PROBLEM TO SOLVE: Could you please write out the data shown below, exactly and in full?

::::::::::

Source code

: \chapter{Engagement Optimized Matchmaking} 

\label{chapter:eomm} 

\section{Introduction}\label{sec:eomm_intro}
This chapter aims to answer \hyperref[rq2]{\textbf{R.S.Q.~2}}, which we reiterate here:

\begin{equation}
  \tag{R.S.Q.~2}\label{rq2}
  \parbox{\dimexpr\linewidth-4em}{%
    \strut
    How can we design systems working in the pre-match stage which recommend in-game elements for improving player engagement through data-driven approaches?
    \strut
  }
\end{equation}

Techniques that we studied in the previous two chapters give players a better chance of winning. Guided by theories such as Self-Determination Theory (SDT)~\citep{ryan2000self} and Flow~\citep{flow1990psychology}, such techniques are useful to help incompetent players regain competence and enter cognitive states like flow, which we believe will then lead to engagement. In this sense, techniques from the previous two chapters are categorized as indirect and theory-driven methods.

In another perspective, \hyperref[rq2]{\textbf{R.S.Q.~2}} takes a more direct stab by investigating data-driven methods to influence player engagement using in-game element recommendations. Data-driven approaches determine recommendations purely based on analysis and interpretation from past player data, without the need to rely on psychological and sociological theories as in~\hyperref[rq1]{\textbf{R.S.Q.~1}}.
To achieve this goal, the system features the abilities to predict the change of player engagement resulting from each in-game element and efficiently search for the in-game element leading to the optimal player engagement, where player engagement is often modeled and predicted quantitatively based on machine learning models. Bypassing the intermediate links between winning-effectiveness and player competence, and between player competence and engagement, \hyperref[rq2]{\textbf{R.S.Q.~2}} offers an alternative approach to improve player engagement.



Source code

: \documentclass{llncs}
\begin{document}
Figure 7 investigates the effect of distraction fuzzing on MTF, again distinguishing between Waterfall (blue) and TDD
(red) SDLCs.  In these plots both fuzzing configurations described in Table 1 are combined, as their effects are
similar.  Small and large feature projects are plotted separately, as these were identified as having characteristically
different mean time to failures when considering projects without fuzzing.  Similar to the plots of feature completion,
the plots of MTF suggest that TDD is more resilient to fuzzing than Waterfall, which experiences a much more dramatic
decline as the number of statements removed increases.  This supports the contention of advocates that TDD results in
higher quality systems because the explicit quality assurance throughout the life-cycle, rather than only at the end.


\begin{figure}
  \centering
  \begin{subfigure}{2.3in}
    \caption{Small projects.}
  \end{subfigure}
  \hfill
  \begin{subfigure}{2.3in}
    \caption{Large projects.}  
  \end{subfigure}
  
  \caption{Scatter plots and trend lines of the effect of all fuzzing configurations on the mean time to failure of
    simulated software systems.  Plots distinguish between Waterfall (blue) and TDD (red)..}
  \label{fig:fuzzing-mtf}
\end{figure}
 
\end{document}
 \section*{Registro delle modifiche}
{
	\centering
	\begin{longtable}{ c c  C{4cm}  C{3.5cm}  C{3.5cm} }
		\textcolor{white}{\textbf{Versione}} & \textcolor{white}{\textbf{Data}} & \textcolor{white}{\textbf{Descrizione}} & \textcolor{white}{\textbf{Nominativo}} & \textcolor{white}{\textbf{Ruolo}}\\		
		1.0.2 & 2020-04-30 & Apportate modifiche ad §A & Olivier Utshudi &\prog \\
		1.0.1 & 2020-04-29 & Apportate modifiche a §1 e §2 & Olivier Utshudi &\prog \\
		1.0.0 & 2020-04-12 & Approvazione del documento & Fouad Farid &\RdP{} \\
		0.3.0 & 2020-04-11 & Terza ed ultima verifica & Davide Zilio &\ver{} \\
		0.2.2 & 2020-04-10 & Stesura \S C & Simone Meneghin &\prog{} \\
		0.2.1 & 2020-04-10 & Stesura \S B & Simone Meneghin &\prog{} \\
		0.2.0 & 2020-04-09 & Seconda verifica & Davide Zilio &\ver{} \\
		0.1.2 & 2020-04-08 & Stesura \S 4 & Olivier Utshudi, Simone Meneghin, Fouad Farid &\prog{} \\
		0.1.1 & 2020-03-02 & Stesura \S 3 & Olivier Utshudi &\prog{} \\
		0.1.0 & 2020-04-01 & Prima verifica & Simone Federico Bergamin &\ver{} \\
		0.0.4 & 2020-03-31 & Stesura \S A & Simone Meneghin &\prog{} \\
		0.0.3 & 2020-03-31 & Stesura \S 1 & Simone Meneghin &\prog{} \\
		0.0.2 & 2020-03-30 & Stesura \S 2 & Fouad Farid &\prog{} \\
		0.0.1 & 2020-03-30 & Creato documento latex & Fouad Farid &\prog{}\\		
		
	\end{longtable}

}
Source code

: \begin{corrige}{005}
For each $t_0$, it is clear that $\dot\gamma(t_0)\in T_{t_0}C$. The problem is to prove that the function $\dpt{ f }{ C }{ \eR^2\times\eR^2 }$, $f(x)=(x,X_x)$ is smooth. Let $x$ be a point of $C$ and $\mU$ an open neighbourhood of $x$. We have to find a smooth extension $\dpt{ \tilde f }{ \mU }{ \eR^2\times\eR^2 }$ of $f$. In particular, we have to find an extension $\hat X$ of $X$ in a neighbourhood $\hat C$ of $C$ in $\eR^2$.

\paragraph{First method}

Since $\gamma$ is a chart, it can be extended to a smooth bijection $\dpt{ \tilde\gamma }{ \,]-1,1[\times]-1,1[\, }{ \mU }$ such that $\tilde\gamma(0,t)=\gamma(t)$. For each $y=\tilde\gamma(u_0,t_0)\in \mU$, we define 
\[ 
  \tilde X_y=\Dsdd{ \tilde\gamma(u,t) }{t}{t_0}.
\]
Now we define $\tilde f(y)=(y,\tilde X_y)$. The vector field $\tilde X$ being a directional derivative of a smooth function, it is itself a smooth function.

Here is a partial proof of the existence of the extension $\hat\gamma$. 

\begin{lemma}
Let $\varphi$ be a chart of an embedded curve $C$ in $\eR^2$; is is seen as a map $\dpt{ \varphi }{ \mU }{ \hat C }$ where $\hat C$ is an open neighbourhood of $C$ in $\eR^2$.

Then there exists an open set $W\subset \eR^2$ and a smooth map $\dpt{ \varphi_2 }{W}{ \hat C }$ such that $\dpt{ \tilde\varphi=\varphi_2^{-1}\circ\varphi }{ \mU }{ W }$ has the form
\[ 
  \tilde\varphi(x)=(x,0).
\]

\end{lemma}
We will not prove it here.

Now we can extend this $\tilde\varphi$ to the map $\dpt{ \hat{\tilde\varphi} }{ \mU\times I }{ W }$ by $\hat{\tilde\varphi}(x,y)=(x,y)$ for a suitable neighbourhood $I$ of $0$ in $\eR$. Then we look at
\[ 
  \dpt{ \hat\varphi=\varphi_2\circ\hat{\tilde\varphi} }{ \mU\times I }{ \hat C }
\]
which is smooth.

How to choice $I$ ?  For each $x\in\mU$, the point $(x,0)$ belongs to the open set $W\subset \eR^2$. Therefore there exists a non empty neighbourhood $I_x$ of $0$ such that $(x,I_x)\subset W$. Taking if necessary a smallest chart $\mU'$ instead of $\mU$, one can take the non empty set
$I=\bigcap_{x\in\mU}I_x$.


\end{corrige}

::::::::::

RESULT OF THIS EXERCISE:
Source code

: \chapter{Engagement Optimized Matchmaking} 

\label{chapter:eomm} 

\section{Introduction}\label{sec:eomm_intro}
This chapter aims to answer \hyperref[rq2]{\textbf{R.S.Q.~2}}, which we reiterate here:

\begin{equation}
  \tag{R.S.Q.~2}\label{rq2}
  \parbox{\dimexpr\linewidth-4em}{%
    \strut
    How can we design systems working in the pre-match stage which recommend in-game elements for improving player engagement through data-driven approaches?
    \strut
  }
\end{equation}

Techniques that we studied in the previous two chapters give players a better chance of winning. Guided by theories such as Self-Determination Theory (SDT)~\citep{ryan2000self} and Flow~\citep{flow1990psychology}, such techniques are useful to help incompetent players regain competence and enter cognitive states like flow, which we believe will then lead to engagement. In this sense, techniques from the previous two chapters are categorized as indirect and theory-driven methods.

In another perspective, \hyperref[rq2]{\textbf{R.S.Q.~2}} takes a more direct stab by investigating data-driven methods to influence player engagement using in-game element recommendations. Data-driven approaches determine recommendations purely based on analysis and interpretation from past player data, without the need to rely on psychological and sociological theories as in~\hyperref[rq1]{\textbf{R.S.Q.~1}}.
To achieve this goal, the system features the abilities to predict the change of player engagement resulting from each in-game element and efficiently search for the in-game element leading to the optimal player engagement, where player engagement is often modeled and predicted quantitatively based on machine learning models. Bypassing the intermediate links between winning-effectiveness and player competence, and between player competence and engagement, \hyperref[rq2]{\textbf{R.S.Q.~2}} offers an alternative approach to improve player engagement.



Source code

: \documentclass{llncs}
\begin{document}
Figure 7 investigates the effect of distraction fuzzing on MTF, again distinguishing between Waterfall (blue) and TDD
(red) SDLCs.  In these plots both fuzzing configurations described in Table 1 are combined, as their effects are
similar.  Small and large feature projects are plotted separately, as these were identified as having characteristically
different mean time to failures when considering projects without fuzzing.  Similar to the plots of feature completion,
the plots of MTF suggest that TDD is more resilient to fuzzing than Waterfall, which experiences a much more dramatic
decline as the number of statements removed increases.  This supports the contention of advocates that TDD results in
higher quality systems because the explicit quality assurance throughout the life-cycle, rather than only at the end.


\begin{figure}
  \centering
  \begin{subfigure}{2.3in}
    \caption{Small projects.}
  \end{subfigure}
  \hfill
  \begin{subfigure}{2.3in}
    \caption{Large projects.}  
  \end{subfigure}
  
  \caption{Scatter plots and trend lines of the effect of all fuzzing configurations on the mean time to failure of
    simulated software systems.  Plots distinguish between Waterfall (blue) and TDD (red)..}
  \label{fig:fuzzing-mtf}
\end{figure}
 
\end{document}
 \section*{Registro delle modifiche}
{
	\centering
	\begin{longtable}{ c c  C{4cm}  C{3.5cm}  C{3.5cm} }
		\textcolor{white}{\textbf{Versione}} & \textcolor{white}{\textbf{Data}} & \textcolor{white}{\textbf{Descrizione}} & \textcolor{white}{\textbf{Nominativo}} & \textcolor{white}{\textbf{Ruolo}}\\		
		1.0.2 & 2020-04-30 & Apportate modifiche ad §A & Olivier Utshudi &\prog \\
		1.0.1 & 2020-04-29 & Apportate modifiche a §1 e §2 & Olivier Utshudi &\prog \\
		1.0.0 & 2020-04-12 & Approvazione del documento & Fouad Farid &\RdP{} \\
		0.3.0 & 2020-04-11 & Terza ed ultima verifica & Davide Zilio &\ver{} \\
		0.2.2 & 2020-04-10 & Stesura \S C & Simone Meneghin &\prog{} \\
		0.2.1 & 2020-04-10 & Stesura \S B & Simone Meneghin &\prog{} \\
		0.2.0 & 2020-04-09 & Seconda verifica & Davide Zilio &\ver{} \\
		0.1.2 & 2020-04-08 & Stesura \S 4 & Olivier Utshudi, Simone Meneghin, Fouad Farid &\prog{} \\
		0.1.1 & 2020-03-02 & Stesura \S 3 & Olivier Utshudi &\prog{} \\
		0.1.0 & 2020-04-01 & Prima verifica & Simone Federico Bergamin &\ver{} \\
		0.0.4 & 2020-03-31 & Stesura \S A & Simone Meneghin &\prog{} \\
		0.0.3 & 2020-03-31 & Stesura \S 1 & Simone Meneghin &\prog{} \\
		0.0.2 & 2020-03-30 & Stesura \S 2 & Fouad Farid &\prog{} \\
		0.0.1 & 2020-03-30 & Creato documento latex & Fouad Farid &\prog{}\\		
		
	\end{longtable}

}
Source code

: \begin{corrige}{005}
For each $t_0$, it is clear that $\dot\gamma(t_0)\in T_{t_0}C$. The problem is to prove that the function $\dpt{ f }{ C }{ \eR^2\times\eR^2 }$, $f(x)=(x,X_x)$ is smooth. Let $x$ be a point of $C$ and $\mU$ an open neighbourhood of $x$. We have to find a smooth extension $\dpt{ \tilde f }{ \mU }{ \eR^2\times\eR^2 }$ of $f$. In particular, we have to find an extension $\hat X$ of $X$ in a neighbourhood $\hat C$ of $C$ in $\eR^2$.

\paragraph{First method}

Since $\gamma$ is a chart, it can be extended to a smooth bijection $\dpt{ \tilde\gamma }{ \,]-1,1[\times]-1,1[\, }{ \mU }$ such that $\tilde\gamma(0,t)=\gamma(t)$. For each $y=\tilde\gamma(u_0,t_0)\in \mU$, we define 
\[ 
  \tilde X_y=\Dsdd{ \tilde\gamma(u,t) }{t}{t_0}.
\]
Now we define $\tilde f(y)=(y,\tilde X_y)$. The vector field $\tilde X$ being a directional derivative of a smooth function, it is itself a smooth function.

Here is a partial proof of the existence of the extension $\hat\gamma$. 

\begin{lemma}
Let $\varphi$ be a chart of an embedded curve $C$ in $\eR^2$; is is seen as a map $\dpt{ \varphi }{ \mU }{ \hat C }$ where $\hat C$ is an open neighbourhood of $C$ in $\eR^2$.

Then there exists an open set $W\subset \eR^2$ and a smooth map $\dpt{ \varphi_2 }{W}{ \hat C }$ such that $\dpt{ \tilde\varphi=\varphi_2^{-1}\circ\varphi }{ \mU }{ W }$ has the form
\[ 
  \tilde\varphi(x)=(x,0).
\]

\end{lemma}
We will not prove it here.

Now we can extend this $\tilde\varphi$ to the map $\dpt{ \hat{\tilde\varphi} }{ \mU\times I }{ W }$ by $\hat{\tilde\varphi}(x,y)=(x,y)$ for a suitable neighbourhood $I$ of $0$ in $\eR$. Then we look at
\[ 
  \dpt{ \hat\varphi=\varphi_2\circ\hat{\tilde\varphi} }{ \mU\times I }{ \hat C }
\]
which is smooth.

How to choice $I$ ?  For each $x\in\mU$, the point $(x,0)$ belongs to the open set $W\subset \eR^2$. Therefore there exists a non empty neighbourhood $I_x$ of $0$ such that $(x,I_x)\subset W$. Taking if necessary a smallest chart $\mU'$ instead of $\mU$, one can take the non empty set
$I=\bigcap_{x\in\mU}I_x$.


\end{corrige}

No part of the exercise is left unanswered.